## Study material
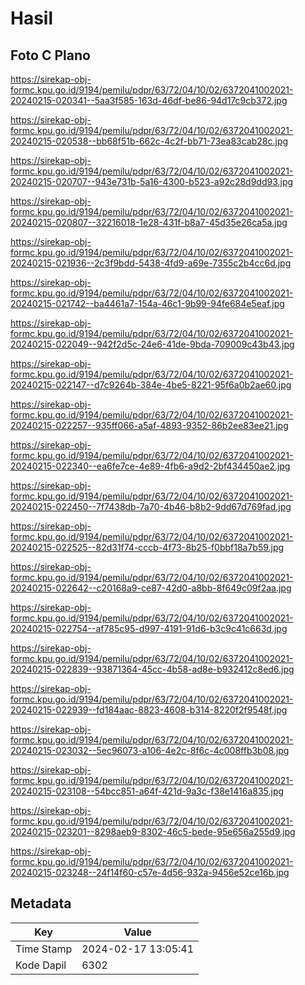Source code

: # Hasil

## Foto C Plano

https://sirekap-obj-formc.kpu.go.id/9194/pemilu/pdpr/63/72/04/10/02/6372041002021-20240215-020341--5aa3f585-163d-46df-be86-94d17c9cb372.jpg

https://sirekap-obj-formc.kpu.go.id/9194/pemilu/pdpr/63/72/04/10/02/6372041002021-20240215-020538--bb68f51b-662c-4c2f-bb71-73ea83cab28c.jpg

https://sirekap-obj-formc.kpu.go.id/9194/pemilu/pdpr/63/72/04/10/02/6372041002021-20240215-020707--943e731b-5a16-4300-b523-a92c28d9dd93.jpg

https://sirekap-obj-formc.kpu.go.id/9194/pemilu/pdpr/63/72/04/10/02/6372041002021-20240215-020807--32216018-1e28-431f-b8a7-45d35e26ca5a.jpg

https://sirekap-obj-formc.kpu.go.id/9194/pemilu/pdpr/63/72/04/10/02/6372041002021-20240215-021936--2c3f9bdd-5438-4fd9-a69e-7355c2b4cc6d.jpg

https://sirekap-obj-formc.kpu.go.id/9194/pemilu/pdpr/63/72/04/10/02/6372041002021-20240215-021742--ba4461a7-154a-46c1-9b99-94fe684e5eaf.jpg

https://sirekap-obj-formc.kpu.go.id/9194/pemilu/pdpr/63/72/04/10/02/6372041002021-20240215-022049--942f2d5c-24e6-41de-9bda-709009c43b43.jpg

https://sirekap-obj-formc.kpu.go.id/9194/pemilu/pdpr/63/72/04/10/02/6372041002021-20240215-022147--d7c9264b-384e-4be5-8221-95f6a0b2ae60.jpg

https://sirekap-obj-formc.kpu.go.id/9194/pemilu/pdpr/63/72/04/10/02/6372041002021-20240215-022257--935ff066-a5af-4893-9352-86b2ee83ee21.jpg

https://sirekap-obj-formc.kpu.go.id/9194/pemilu/pdpr/63/72/04/10/02/6372041002021-20240215-022340--ea6fe7ce-4e89-4fb6-a9d2-2bf434450ae2.jpg

https://sirekap-obj-formc.kpu.go.id/9194/pemilu/pdpr/63/72/04/10/02/6372041002021-20240215-022450--7f7438db-7a70-4b46-b8b2-9dd67d769fad.jpg

https://sirekap-obj-formc.kpu.go.id/9194/pemilu/pdpr/63/72/04/10/02/6372041002021-20240215-022525--82d31f74-cccb-4f73-8b25-f0bbf18a7b59.jpg

https://sirekap-obj-formc.kpu.go.id/9194/pemilu/pdpr/63/72/04/10/02/6372041002021-20240215-022642--c20168a9-ce87-42d0-a8bb-8f649c09f2aa.jpg

https://sirekap-obj-formc.kpu.go.id/9194/pemilu/pdpr/63/72/04/10/02/6372041002021-20240215-022754--af785c95-d997-4191-91d6-b3c9c41c663d.jpg

https://sirekap-obj-formc.kpu.go.id/9194/pemilu/pdpr/63/72/04/10/02/6372041002021-20240215-022839--93871364-45cc-4b58-ad8e-b932412c8ed6.jpg

https://sirekap-obj-formc.kpu.go.id/9194/pemilu/pdpr/63/72/04/10/02/6372041002021-20240215-022939--fd184aac-8823-4608-b314-8220f2f9548f.jpg

https://sirekap-obj-formc.kpu.go.id/9194/pemilu/pdpr/63/72/04/10/02/6372041002021-20240215-023032--5ec96073-a106-4e2c-8f6c-4c008ffb3b08.jpg

https://sirekap-obj-formc.kpu.go.id/9194/pemilu/pdpr/63/72/04/10/02/6372041002021-20240215-023108--54bcc851-a64f-421d-9a3c-f38e1416a835.jpg

https://sirekap-obj-formc.kpu.go.id/9194/pemilu/pdpr/63/72/04/10/02/6372041002021-20240215-023201--8298aeb9-8302-46c5-bede-95e656a255d9.jpg

https://sirekap-obj-formc.kpu.go.id/9194/pemilu/pdpr/63/72/04/10/02/6372041002021-20240215-023248--24f14f60-c57e-4d56-932a-9456e52ce16b.jpg


## Metadata

| Key        | Value               |
| ---------- | ------------------- |
| Time Stamp | 2024-02-17 13:05:41 |
| Kode Dapil | 6302                |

## Problem details
A word-for-word copy of the listing is needed. It must not include the pictures.

## Final answer
Source code

: # Hasil

## Foto C Plano

https://sirekap-obj-formc.kpu.go.id/9194/pemilu/pdpr/63/72/04/10/02/6372041002021-20240215-020341--5aa3f585-163d-46df-be86-94d17c9cb372.jpg

https://sirekap-obj-formc.kpu.go.id/9194/pemilu/pdpr/63/72/04/10/02/6372041002021-20240215-020538--bb68f51b-662c-4c2f-bb71-73ea83cab28c.jpg

https://sirekap-obj-formc.kpu.go.id/9194/pemilu/pdpr/63/72/04/10/02/6372041002021-20240215-020707--943e731b-5a16-4300-b523-a92c28d9dd93.jpg

https://sirekap-obj-formc.kpu.go.id/9194/pemilu/pdpr/63/72/04/10/02/6372041002021-20240215-020807--32216018-1e28-431f-b8a7-45d35e26ca5a.jpg

https://sirekap-obj-formc.kpu.go.id/9194/pemilu/pdpr/63/72/04/10/02/6372041002021-20240215-021936--2c3f9bdd-5438-4fd9-a69e-7355c2b4cc6d.jpg

https://sirekap-obj-formc.kpu.go.id/9194/pemilu/pdpr/63/72/04/10/02/6372041002021-20240215-021742--ba4461a7-154a-46c1-9b99-94fe684e5eaf.jpg

https://sirekap-obj-formc.kpu.go.id/9194/pemilu/pdpr/63/72/04/10/02/6372041002021-20240215-022049--942f2d5c-24e6-41de-9bda-709009c43b43.jpg

https://sirekap-obj-formc.kpu.go.id/9194/pemilu/pdpr/63/72/04/10/02/6372041002021-20240215-022147--d7c9264b-384e-4be5-8221-95f6a0b2ae60.jpg

https://sirekap-obj-formc.kpu.go.id/9194/pemilu/pdpr/63/72/04/10/02/6372041002021-20240215-022257--935ff066-a5af-4893-9352-86b2ee83ee21.jpg

https://sirekap-obj-formc.kpu.go.id/9194/pemilu/pdpr/63/72/04/10/02/6372041002021-20240215-022340--ea6fe7ce-4e89-4fb6-a9d2-2bf434450ae2.jpg

https://sirekap-obj-formc.kpu.go.id/9194/pemilu/pdpr/63/72/04/10/02/6372041002021-20240215-022450--7f7438db-7a70-4b46-b8b2-9dd67d769fad.jpg

https://sirekap-obj-formc.kpu.go.id/9194/pemilu/pdpr/63/72/04/10/02/6372041002021-20240215-022525--82d31f74-cccb-4f73-8b25-f0bbf18a7b59.jpg

https://sirekap-obj-formc.kpu.go.id/9194/pemilu/pdpr/63/72/04/10/02/6372041002021-20240215-022642--c20168a9-ce87-42d0-a8bb-8f649c09f2aa.jpg

https://sirekap-obj-formc.kpu.go.id/9194/pemilu/pdpr/63/72/04/10/02/6372041002021-20240215-022754--af785c95-d997-4191-91d6-b3c9c41c663d.jpg

https://sirekap-obj-formc.kpu.go.id/9194/pemilu/pdpr/63/72/04/10/02/6372041002021-20240215-022839--93871364-45cc-4b58-ad8e-b932412c8ed6.jpg

https://sirekap-obj-formc.kpu.go.id/9194/pemilu/pdpr/63/72/04/10/02/6372041002021-20240215-022939--fd184aac-8823-4608-b314-8220f2f9548f.jpg

https://sirekap-obj-formc.kpu.go.id/9194/pemilu/pdpr/63/72/04/10/02/6372041002021-20240215-023032--5ec96073-a106-4e2c-8f6c-4c008ffb3b08.jpg

https://sirekap-obj-formc.kpu.go.id/9194/pemilu/pdpr/63/72/04/10/02/6372041002021-20240215-023108--54bcc851-a64f-421d-9a3c-f38e1416a835.jpg

https://sirekap-obj-formc.kpu.go.id/9194/pemilu/pdpr/63/72/04/10/02/6372041002021-20240215-023201--8298aeb9-8302-46c5-bede-95e656a255d9.jpg

https://sirekap-obj-formc.kpu.go.id/9194/pemilu/pdpr/63/72/04/10/02/6372041002021-20240215-023248--24f14f60-c57e-4d56-932a-9456e52ce16b.jpg


## Metadata

| Key        | Value               |
| ---------- | ------------------- |
| Time Stamp | 2024-02-17 13:05:41 |
| Kode Dapil | 6302                |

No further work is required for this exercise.